At first all i wanted is an RF-accessible camera, which grown into a time lapse one.
Time to split the two.
Practical numbers on performance now are 3 seconds at 100mA for the camera to stabilize and get a picture, then 13 seconds at 60mA to write the picture down.
4 joules per picture, if we ignore the RF.
That is, 56Wh per year, or 4 D cells.
With an LDO, it doubles to 8, so i might add a buck converter to power the big loads.
The time lapse camera, as it looks now.
Several problems with it - RF module sticks out, the card is in an inaccessible place, camera is not lined up with the mounting holes, etc.
Time for a new board.
So, low power time lapse camera.
The sensor is a JPEG camera common on Ebay, modded for 3.3V.
It's 640x480, with 1/3" sensor - good performance at night compared to cell phone ones or OV7670.
Averaging 48Kb per frame at max quality.
Storage on an microSD card.
An RF module to get status or download an odd frame.
With some design changes from the RF one i can make a camera that does 1 frame every 10 minutes for just under a year, on 8 alkaline D cells.
The limit is actually the 2 GB microSD card (if i won't bother with FAT32 support).
Big issue was the camera module, which used up 50mA even in power save mode.
With a P-FET above it, i can do a frame&write to microSD for 15 joules, or 90 joules per hour.
Add 1 joule/hour to ping the radio every 10 minutes and round off, that's 100 joules per hour.
A D cell stores about 60000 joules, and i need 4 of them to get the voltage.
So, 2 strings of 4 will give me about 200 days of runtime, in pessimistic estimate.
With that in mind, i built a new board and tried it out.
It writes a picture to an SD card without problems.
Power, however, does not want to play nice - the theory and practice diverged a bit in what is being considered "sleep mode" by various parts.
Namely, the RF module does not want to play ball and go below 2mA, and microsd card sucks lots of current from MOSI line when it's VCC is out.
A redesign incoming, but the basic idea seem to work.
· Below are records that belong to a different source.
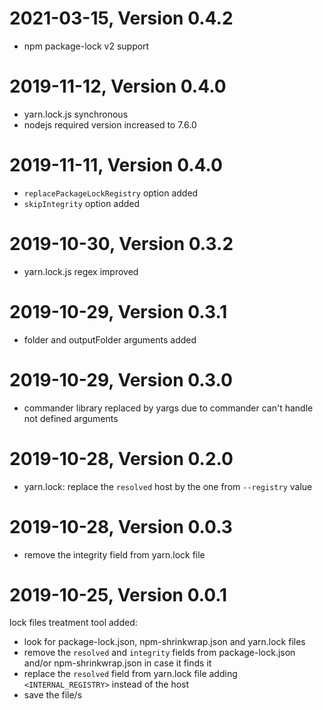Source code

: 2021-03-15, Version 0.4.2
=========================

 - npm package-lock v2 support

2019-11-12, Version 0.4.0
=========================

 - yarn.lock.js synchronous
 - nodejs required version increased to 7.6.0

2019-11-11, Version 0.4.0
=========================

 - `replacePackageLockRegistry` option added
 - `skipIntegrity` option added

2019-10-30, Version 0.3.2
=========================

 - yarn.lock.js regex improved

2019-10-29, Version 0.3.1
=========================

 - folder and outputFolder arguments added

2019-10-29, Version 0.3.0
=========================

 - commander library replaced by yargs due to commander can't handle not defined arguments

2019-10-28, Version 0.2.0
=========================

 - yarn.lock: replace the `resolved` host by the one from `--registry` value

2019-10-28, Version 0.0.3
=========================

 - remove the integrity field from yarn.lock file

2019-10-25, Version 0.0.1
=========================

lock files treatment tool added:
 - look for package-lock.json, npm-shrinkwrap.json and yarn.lock files
 - remove the `resolved` and `integrity` fields from package-lock.json and/or npm-shrinkwrap.json in case it finds it
 - replace the `resolved` field from yarn.lock file adding `<INTERNAL_REGISTRY>` instead of the host
 - save the file/s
An $20 JPEG camera, an $4 RF module, Atmega and some batteries.
Yesterday i've put them together into a little radio-controlled time lapse camera, and wanted to see how long the batteries will last.
So, it was left staring out of the window from 2:50 to 20:30 taking about 1 frame each 30 seconds.
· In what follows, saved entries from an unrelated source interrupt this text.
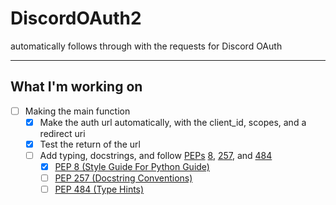 # DiscordOAuth2
automatically follows through with the requests for Discord OAuth

***

## What I'm working on
- [ ] Making the main function
  - [x] Make the auth url automatically, with the client_id, scopes, and a redirect uri
  - [x] Test the return of the url
  - [ ] Add typing, docstrings, and follow [PEPs](https://peps.python.org) [8](https://peps.python.org/pep-0008/), [257](https://peps.python.org/pep-0257/), and [484](https://peps.python.org/pep-0484/)
    - [x] [PEP 8 (Style Guide For Python Guide)](https://peps.python.org/pep-0008/)
    - [ ] [PEP 257 (Docstring Conventions)](https://peps.python.org/pep-0257/)
    - [ ] [PEP 484 (Type Hints)](https://peps.python.org/pep-0484/)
The result happened to illustrate the mood of a winter day in Moscow.
The camera itself:
On 4 AAs it runs for about 30 hours, on 4 AAAs - 12 hours.
This got me thinking - how about a camera for time-lapse photography, that would run from batteries for a few months (i.e. from a bunch of D cells)?
The idea is kind of to leave it be in a nice spot and come back next year, without worrying about getting power there.
This one seem to be quite inefficient on that front, having to transmit the frames, and thus keeping the camera module on all the time.